# HOW TO COMPLETE THIS TASK:
If the records below hold pictures, omit them, and print exactly the lines from the first line through the line containing "Hierarchical queries are", inclusive.

[Dataset excerpts]
§ §

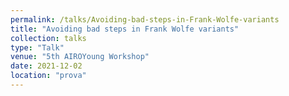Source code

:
 ```yaml
---
permalink: /talks/Avoiding-bad-steps-in-Frank-Wolfe-variants
title: "Avoiding bad steps in Frank Wolfe variants"
collection: talks
type: "Talk"
venue: "5th AIROYoung Workshop"
date: 2021-12-02
location: "prova"
---
```

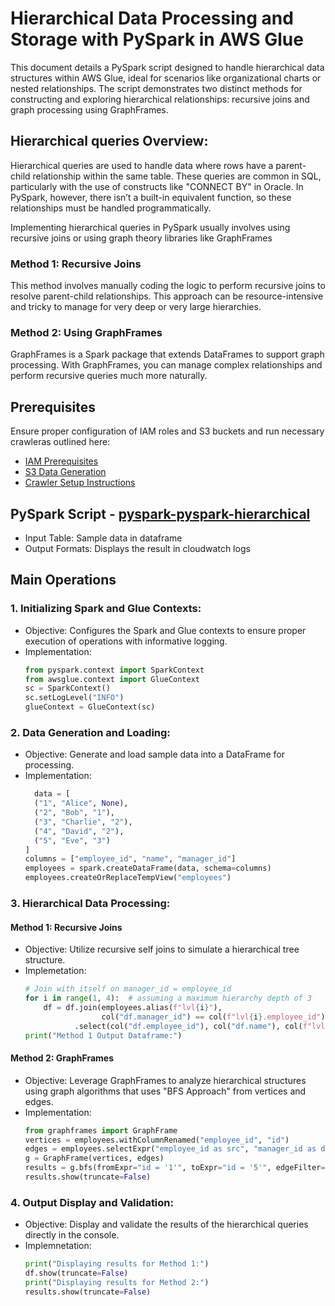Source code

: # Hierarchical Data Processing and Storage with PySpark in AWS Glue

This document details a PySpark script designed to handle hierarchical data structures within AWS Glue, ideal for scenarios like organizational charts or nested relationships. The script demonstrates two distinct methods for constructing and exploring hierarchical relationships: recursive joins and graph processing using GraphFrames.


## Hierarchical queries Overview:
Hierarchical queries are used to handle data where rows have a parent-child relationship within the same table. These queries are common in SQL, particularly with the use of constructs like "CONNECT BY" in Oracle. In PySpark, however, there isn’t a built-in equivalent function, so these relationships must be handled programmatically.

Implementing hierarchical queries in PySpark usually involves using recursive joins or using graph theory libraries like GraphFrames

### Method 1: Recursive Joins
This method involves manually coding the logic to perform recursive joins to resolve parent-child relationships. This approach can be resource-intensive and tricky to manage for very deep or very large hierarchies.
### Method 2: Using GraphFrames
GraphFrames is a Spark package that extends DataFrames to support graph processing. With GraphFrames, you can manage complex relationships and perform recursive queries much more naturally.

## Prerequisites
Ensure proper configuration of IAM roles and S3 buckets and run necessary crawleras outlined here:
* [IAM Prerequisites](IAM-prerequisites.md)
* [S3 Data Generation](s3-data-generation.md)
* [Crawler Setup Instructions](set-up-instructions.md)
  
##  PySpark Script - [pyspark-pyspark-hierarchical](../glue-code/ti-pyspark-hierarchical.py)
* Input Table: Sample data in dataframe
* Output Formats: Displays the result in cloudwatch logs

## Main Operations
### 1. Initializing Spark and Glue Contexts:
  * Objective: Configures the Spark and Glue contexts to ensure proper execution of operations with informative logging.
  * Implementation:
    ```python
    from pyspark.context import SparkContext
    from awsglue.context import GlueContext
    sc = SparkContext()
    sc.setLogLevel("INFO")
    glueContext = GlueContext(sc)
    ```
### 2. Data Generation and Loading:
* Objective: Generate and load sample data into a DataFrame for processing.
* Implementation:
  ```python
    data = [
    ("1", "Alice", None),
    ("2", "Bob", "1"),
    ("3", "Charlie", "2"),
    ("4", "David", "2"),
    ("5", "Eve", "3")
  ]
  columns = ["employee_id", "name", "manager_id"]
  employees = spark.createDataFrame(data, schema=columns)
  employees.createOrReplaceTempView("employees")
  ```
### 3. Hierarchical Data Processing:
#### Method 1: Recursive Joins
* Objective: Utilize recursive self joins to simulate a hierarchical tree structure.
* Implemetation:
  ```python
  # Join with itself on manager_id = employee_id
  for i in range(1, 4):  # assuming a maximum hierarchy depth of 3
      df = df.join(employees.alias(f"lvl{i}"), 
                   col("df.manager_id") == col(f"lvl{i}.employee_id"), "left_outer") \
             .select(col("df.employee_id"), col("df.name"), col(f"lvl{i}.name").alias(f"manager_lvl_{i}"))
  print("Method 1 Output Dataframe:")
  ```
#### Method 2: GraphFrames
* Objective: Leverage GraphFrames to analyze hierarchical structures using graph algorithms that uses "BFS Approach" from vertices and edges.
* Implementation:
  ```python
  from graphframes import GraphFrame
  vertices = employees.withColumnRenamed("employee_id", "id")
  edges = employees.selectExpr("employee_id as src", "manager_id as dst").filter("dst is not null")
  g = GraphFrame(vertices, edges)
  results = g.bfs(fromExpr="id = '1'", toExpr="id = '5'", edgeFilter="src != dst")
  results.show(truncate=False)
   ```
### 4. Output Display and Validation:
* Objective: Display and validate the results of the hierarchical queries directly in the console.
* Implemnetation:
  ```python
  print("Displaying results for Method 1:")
  df.show(truncate=False)
  print("Displaying results for Method 2:")
  results.show(truncate=False)
  ```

§ §

# RESPONSE:
Source code

:
 ```yaml
---
permalink: /talks/Avoiding-bad-steps-in-Frank-Wolfe-variants
title: "Avoiding bad steps in Frank Wolfe variants"
collection: talks
type: "Talk"
venue: "5th AIROYoung Workshop"
date: 2021-12-02
location: "prova"
---
```

Source code

: # Hierarchical Data Processing and Storage with PySpark in AWS Glue

This document details a PySpark script designed to handle hierarchical data structures within AWS Glue, ideal for scenarios like organizational charts or nested relationships. The script demonstrates two distinct methods for constructing and exploring hierarchical relationships: recursive joins and graph processing using GraphFrames.


## Hierarchical queries Overview:
Hierarchical queries are used to handle data where rows have a parent-child relationship within the same table. These queries are common in SQL, particularly with the use of constructs like "CONNECT BY" in Oracle. In PySpark, however, there isn’t a built-in equivalent function, so these relationships must be handled programmatically.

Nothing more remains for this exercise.